Across the industry, there are hundreds of patterns and signals that have been developed by researchers to support technical analysis trading. Technical analysts have also developed a variety of trading systems to help them forecast and trade on price movements. Some indicators focus primarily on identifying current market trends, including areas of support and resistance, while others focus on identifying the strength of the trend and its likelihood of continuation. Commonly used technical indicators and chart patterns include trend lines, channels, moving averages, and momentum indicators. In general, technical analysts consider the following broad types of indicators:
  • Price trend
  • Chart templates
  • Volumes and momentum
  • Oscillator
  • Support and resistance levels

Fundamental Assumptions of Technical Analysis

There are two main methods used to analyze stocks and make investment decisions: fundamental analysis and technical analysis. Fundamental analysis involves analyzing a company's financial statements to determine the fair value of the business, while technical analysis assumes that the price of security already reflects all public information and instead focuses on a statistical analysis of price movements. Technical analysis attempts to understand the market sentiment behind price trends by looking for patterns and trends instead of analyzing the fundamental attributes of securities. Charles Dow released a series of editorials discussing the theory of technical analysis. His writings include two fundamental assumptions that have further formed the framework for technical analysis trading. The market works efficiently with values that represent factors that affect the price of a security, but even random market price movements seem to move in identifiable patterns and trends and tend to repeat over time. Today the field of technical analysis is built on the work of Dow. Professional analysts generally accept three general assumptions for the discipline:
  1. Markets depreciate everything: Technical analysts believe that everything from company fundamentals to broad market factors to market sentiment has been priced into stocks.
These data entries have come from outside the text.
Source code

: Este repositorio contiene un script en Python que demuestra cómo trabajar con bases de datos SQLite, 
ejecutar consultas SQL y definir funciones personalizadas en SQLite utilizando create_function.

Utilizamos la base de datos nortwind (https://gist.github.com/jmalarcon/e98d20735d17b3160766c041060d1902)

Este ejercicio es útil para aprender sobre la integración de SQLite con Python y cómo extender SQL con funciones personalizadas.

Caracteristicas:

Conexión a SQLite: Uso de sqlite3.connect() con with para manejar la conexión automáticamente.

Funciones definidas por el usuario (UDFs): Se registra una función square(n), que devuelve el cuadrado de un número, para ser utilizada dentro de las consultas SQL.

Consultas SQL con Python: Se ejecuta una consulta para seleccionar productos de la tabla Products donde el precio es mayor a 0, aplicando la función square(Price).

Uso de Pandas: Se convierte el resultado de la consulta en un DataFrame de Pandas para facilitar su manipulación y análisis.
This view is consistent with the Effective Market Hypothesis (EMH) which assumes a similar conclusion about prices. The only thing left is price movement analysis, which technical analysts see as the product of supply and demand for a particular stock in the market.
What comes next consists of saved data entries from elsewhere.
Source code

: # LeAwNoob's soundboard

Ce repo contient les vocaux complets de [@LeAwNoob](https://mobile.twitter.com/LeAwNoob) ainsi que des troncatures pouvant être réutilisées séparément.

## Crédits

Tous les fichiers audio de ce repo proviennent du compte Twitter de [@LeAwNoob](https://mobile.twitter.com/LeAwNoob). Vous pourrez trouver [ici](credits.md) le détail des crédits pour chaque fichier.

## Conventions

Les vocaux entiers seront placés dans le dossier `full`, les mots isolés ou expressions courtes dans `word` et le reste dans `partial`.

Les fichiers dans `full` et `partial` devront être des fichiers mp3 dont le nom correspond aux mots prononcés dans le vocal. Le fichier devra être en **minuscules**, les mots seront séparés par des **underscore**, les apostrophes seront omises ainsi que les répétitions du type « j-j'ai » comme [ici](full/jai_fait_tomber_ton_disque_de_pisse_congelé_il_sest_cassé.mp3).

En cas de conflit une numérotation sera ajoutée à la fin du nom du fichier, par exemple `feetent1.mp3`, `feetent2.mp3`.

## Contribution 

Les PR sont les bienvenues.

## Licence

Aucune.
  2. Price moves with trends: Technical analysts expect that the price, even in random market movements, will show the trend regardless of the time frame observed. In other words, stock prices are more likely to continue past trends than erratic fluctuations. Most technical trading strategies are based on this assumption.
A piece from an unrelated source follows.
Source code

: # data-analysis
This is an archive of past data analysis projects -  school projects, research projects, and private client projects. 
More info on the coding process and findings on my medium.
  3. History tends to repeat itself: Technical analysts believe history tends to repeat itself. The repetitive nature of price movements is often attributed to market sentiment, which tends to be very predictable based on emotions such as fear or excitement. Technical analysis uses chart patterns to analyze these emotions and subsequent market movements to understand trends. While many forms of technical analysis have been used for over 100 years, they are still thought to be relevant as they illustrate patterns in price movements that are often repeated.

How can I learn technical analysis?

There are many ways to learn technical analysis. The first step is to learn the basics of investing, stocks, markets, and finance. All this can be done through books, online courses, online materials, and classes. After understanding the basics, from there you can use the same types of documents but with a special focus on technical analysis.